§ **REQUIRED ACTION**: What lines in this listing contain the string "ConstructTokenURIParams"? Report each one by copying it.

:: THE RECORDS ::

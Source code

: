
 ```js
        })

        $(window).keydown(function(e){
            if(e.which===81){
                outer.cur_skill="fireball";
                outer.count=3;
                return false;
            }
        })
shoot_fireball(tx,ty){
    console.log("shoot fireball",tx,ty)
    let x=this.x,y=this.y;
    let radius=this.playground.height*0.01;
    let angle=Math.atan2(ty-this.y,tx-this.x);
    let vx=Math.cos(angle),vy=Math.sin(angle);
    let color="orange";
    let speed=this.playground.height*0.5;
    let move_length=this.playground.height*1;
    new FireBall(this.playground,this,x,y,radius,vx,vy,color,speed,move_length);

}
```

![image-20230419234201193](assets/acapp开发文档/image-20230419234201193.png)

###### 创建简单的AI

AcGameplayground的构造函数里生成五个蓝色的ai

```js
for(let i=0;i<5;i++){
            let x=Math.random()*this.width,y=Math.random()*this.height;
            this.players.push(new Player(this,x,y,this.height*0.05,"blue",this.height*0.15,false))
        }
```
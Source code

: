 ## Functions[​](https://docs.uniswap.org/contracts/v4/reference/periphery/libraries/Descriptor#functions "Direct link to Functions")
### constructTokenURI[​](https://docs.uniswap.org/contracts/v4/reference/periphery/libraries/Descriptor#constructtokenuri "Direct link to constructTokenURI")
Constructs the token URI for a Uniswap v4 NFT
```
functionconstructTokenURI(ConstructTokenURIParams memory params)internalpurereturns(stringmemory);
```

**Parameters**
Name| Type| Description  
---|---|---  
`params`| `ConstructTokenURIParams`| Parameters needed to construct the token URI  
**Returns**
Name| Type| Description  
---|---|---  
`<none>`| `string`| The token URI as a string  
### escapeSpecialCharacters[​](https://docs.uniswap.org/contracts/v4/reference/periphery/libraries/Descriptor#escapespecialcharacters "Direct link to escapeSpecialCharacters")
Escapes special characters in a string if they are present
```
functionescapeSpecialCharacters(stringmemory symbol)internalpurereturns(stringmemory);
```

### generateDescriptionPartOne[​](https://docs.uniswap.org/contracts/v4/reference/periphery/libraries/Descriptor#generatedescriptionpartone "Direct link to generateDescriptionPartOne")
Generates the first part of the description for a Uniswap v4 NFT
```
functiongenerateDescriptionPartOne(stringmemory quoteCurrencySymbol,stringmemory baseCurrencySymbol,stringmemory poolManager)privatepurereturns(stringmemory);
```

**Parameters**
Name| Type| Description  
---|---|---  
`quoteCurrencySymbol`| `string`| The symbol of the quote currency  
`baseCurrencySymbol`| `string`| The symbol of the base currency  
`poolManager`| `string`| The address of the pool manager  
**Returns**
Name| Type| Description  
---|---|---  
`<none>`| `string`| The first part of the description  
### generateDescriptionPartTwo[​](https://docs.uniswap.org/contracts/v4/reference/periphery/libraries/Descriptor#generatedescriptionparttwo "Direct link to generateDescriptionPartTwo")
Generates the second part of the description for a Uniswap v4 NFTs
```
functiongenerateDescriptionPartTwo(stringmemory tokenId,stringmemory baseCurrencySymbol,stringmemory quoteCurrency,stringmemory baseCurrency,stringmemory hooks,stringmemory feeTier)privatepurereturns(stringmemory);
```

:::

§ **SOLUTION BELOW**:
functionconstructTokenURI(ConstructTokenURIParams memory params)internalpurereturns(stringmemory);
`params`| `ConstructTokenURIParams`| Parameters needed to construct the token URI  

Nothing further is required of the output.